▶ [TASK DIRECTIONS]: Say how many lines below hold the word "template"; give the number by itself.

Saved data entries

====

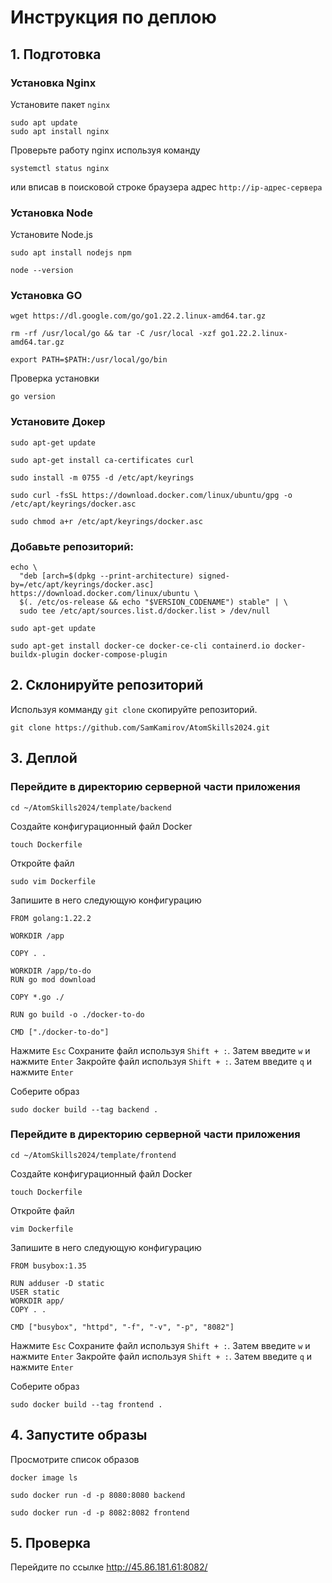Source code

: # Инструкция по деплою

## 1. Подготовка

### Установка Nginx
Установите пакет `nginx`

```
sudo apt update
sudo apt install nginx
```

Проверьте работу nginx используя команду

```
systemctl status nginx
```

или вписав в поисковой строке браузера адрес `http://ip-адрес-сервера`

### Установка Node

Установите Node.js

```
sudo apt install nodejs npm

node --version
```

### Установка GO

```
wget https://dl.google.com/go/go1.22.2.linux-amd64.tar.gz
```

```
rm -rf /usr/local/go && tar -C /usr/local -xzf go1.22.2.linux-amd64.tar.gz
```

```
export PATH=$PATH:/usr/local/go/bin
```

Проверка установки

```
go version
```


### Установите Докер

```
sudo apt-get update
```

```
sudo apt-get install ca-certificates curl
```

```
sudo install -m 0755 -d /etc/apt/keyrings
```

```
sudo curl -fsSL https://download.docker.com/linux/ubuntu/gpg -o /etc/apt/keyrings/docker.asc
```

```
sudo chmod a+r /etc/apt/keyrings/docker.asc
```

### Добавьте репозиторий:
```
echo \
  "deb [arch=$(dpkg --print-architecture) signed-by=/etc/apt/keyrings/docker.asc] https://download.docker.com/linux/ubuntu \
  $(. /etc/os-release && echo "$VERSION_CODENAME") stable" | \
  sudo tee /etc/apt/sources.list.d/docker.list > /dev/null
```

```
sudo apt-get update
```

```
sudo apt-get install docker-ce docker-ce-cli containerd.io docker-buildx-plugin docker-compose-plugin
```


## 2. Склонируйте репозиторий

Используя комманду `git clone` скопируйте репозиторий.

```
git clone https://github.com/SamKamirov/AtomSkills2024.git
```

## 3. Деплой

### Перейдите в директорию серверной части приложения

```
cd ~/AtomSkills2024/template/backend
```

Создайте конфигурационный файл Docker

```
touch Dockerfile
```

Откройте файл

```
sudo vim Dockerfile
```

Запишите в него следующую конфигурацию

```
FROM golang:1.22.2

WORKDIR /app

COPY . .
 
WORKDIR /app/to-do
RUN go mod download

COPY *.go ./

RUN go build -o ./docker-to-do

CMD ["./docker-to-do"]
```

Нажмите `Esc`
Сохраните файл используя `Shift + :`. Затем введите `w` и нажмите `Enter`
Закройте файл используя `Shift + :`. Затем введите `q` и нажмите `Enter`

Соберите образ

```
sudo docker build --tag backend .
```

### Перейдите в директорию серверной части приложения

```
cd ~/AtomSkills2024/template/frontend
```

Создайте конфигурационный файл Docker

```
touch Dockerfile
```

Откройте файл

```
vim Dockerfile
```

Запишите в него следующую конфигурацию

```
FROM busybox:1.35

RUN adduser -D static
USER static
WORKDIR app/
COPY . .

CMD ["busybox", "httpd", "-f", "-v", "-p", "8082"]
```

Нажмите `Esc`
Сохраните файл используя `Shift + :`. Затем введите `w` и нажмите `Enter`
Закройте файл используя `Shift + :`. Затем введите `q` и нажмите `Enter`

Соберите образ

```
sudo docker build --tag frontend .
```

## 4. Запустите образы

Просмотрите список образов

```
docker image ls
```

```
sudo docker run -d -p 8080:8080 backend
```

```
sudo docker run -d -p 8082:8082 frontend
```

## 5. Проверка

Перейдите по ссылке http://45.86.181.61:8082/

====

▶ [ANSWER FOR THIS EXERCISE]: 2